- _Exercise details_: Among the records below, find the line that has "[Cubes](https://github.com/DataBrewery/cubes) in a"; from there, give the lines again exactly, and stop after the line that has "--health-retries 3 \".

[Collected data]

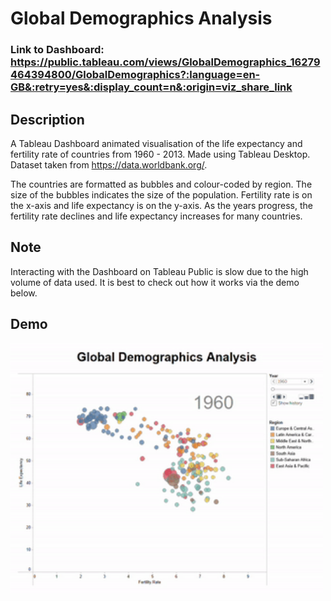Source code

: # Global Demographics Analysis

### Link to Dashboard: https://public.tableau.com/views/GlobalDemographics_16279464394800/GlobalDemographics?:language=en-GB&:retry=yes&:display_count=n&:origin=viz_share_link

## Description
A Tableau Dashboard animated visualisation of the life expectancy and fertility rate of countries from 1960 - 2013. Made using Tableau Desktop. Dataset taken from https://data.worldbank.org/. 

The countries are formatted as bubbles and colour-coded by region. The size of the bubbles indicates the size of the population. Fertility rate is on the x-axis and life expectancy is on the y-axis. As the years progress, the fertility rate declines and life expectancy increases for many countries. 

## Note 
Interacting with the Dashboard on Tableau Public is slow due to the high volume of data used. It is best to check out how it works via the demo below.

## Demo
<img src="GlobalAnalysisDemo.gif" width="500" height="400">
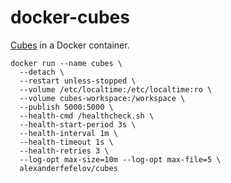 # docker-cubes

[Cubes](https://github.com/DataBrewery/cubes) in a Docker container.

    docker run --name cubes \
      --detach \
      --restart unless-stopped \
      --volume /etc/localtime:/etc/localtime:ro \
      --volume cubes-workspace:/workspace \
      --publish 5000:5000 \
      --health-cmd /healthcheck.sh \
      --health-start-period 3s \
      --health-interval 1m \
      --health-timeout 1s \
      --health-retries 3 \
      --log-opt max-size=10m --log-opt max-file=5 \
      alexanderfefelov/cubes
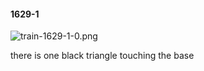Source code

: #### 1629-1
![train-1629-1-0.png](https://github.com/lil-lab/nlvr/raw/master/nlvr/train/images/8/train-1629-1-0.png "train-1629-1-0.png")

there is one black triangle touching the base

- _Completed exercise_:
[Cubes](https://github.com/DataBrewery/cubes) in a Docker container.

    docker run --name cubes \
      --detach \
      --restart unless-stopped \
      --volume /etc/localtime:/etc/localtime:ro \
      --volume cubes-workspace:/workspace \
      --publish 5000:5000 \
      --health-cmd /healthcheck.sh \
      --health-start-period 3s \
      --health-interval 1m \
      --health-timeout 1s \
      --health-retries 3 \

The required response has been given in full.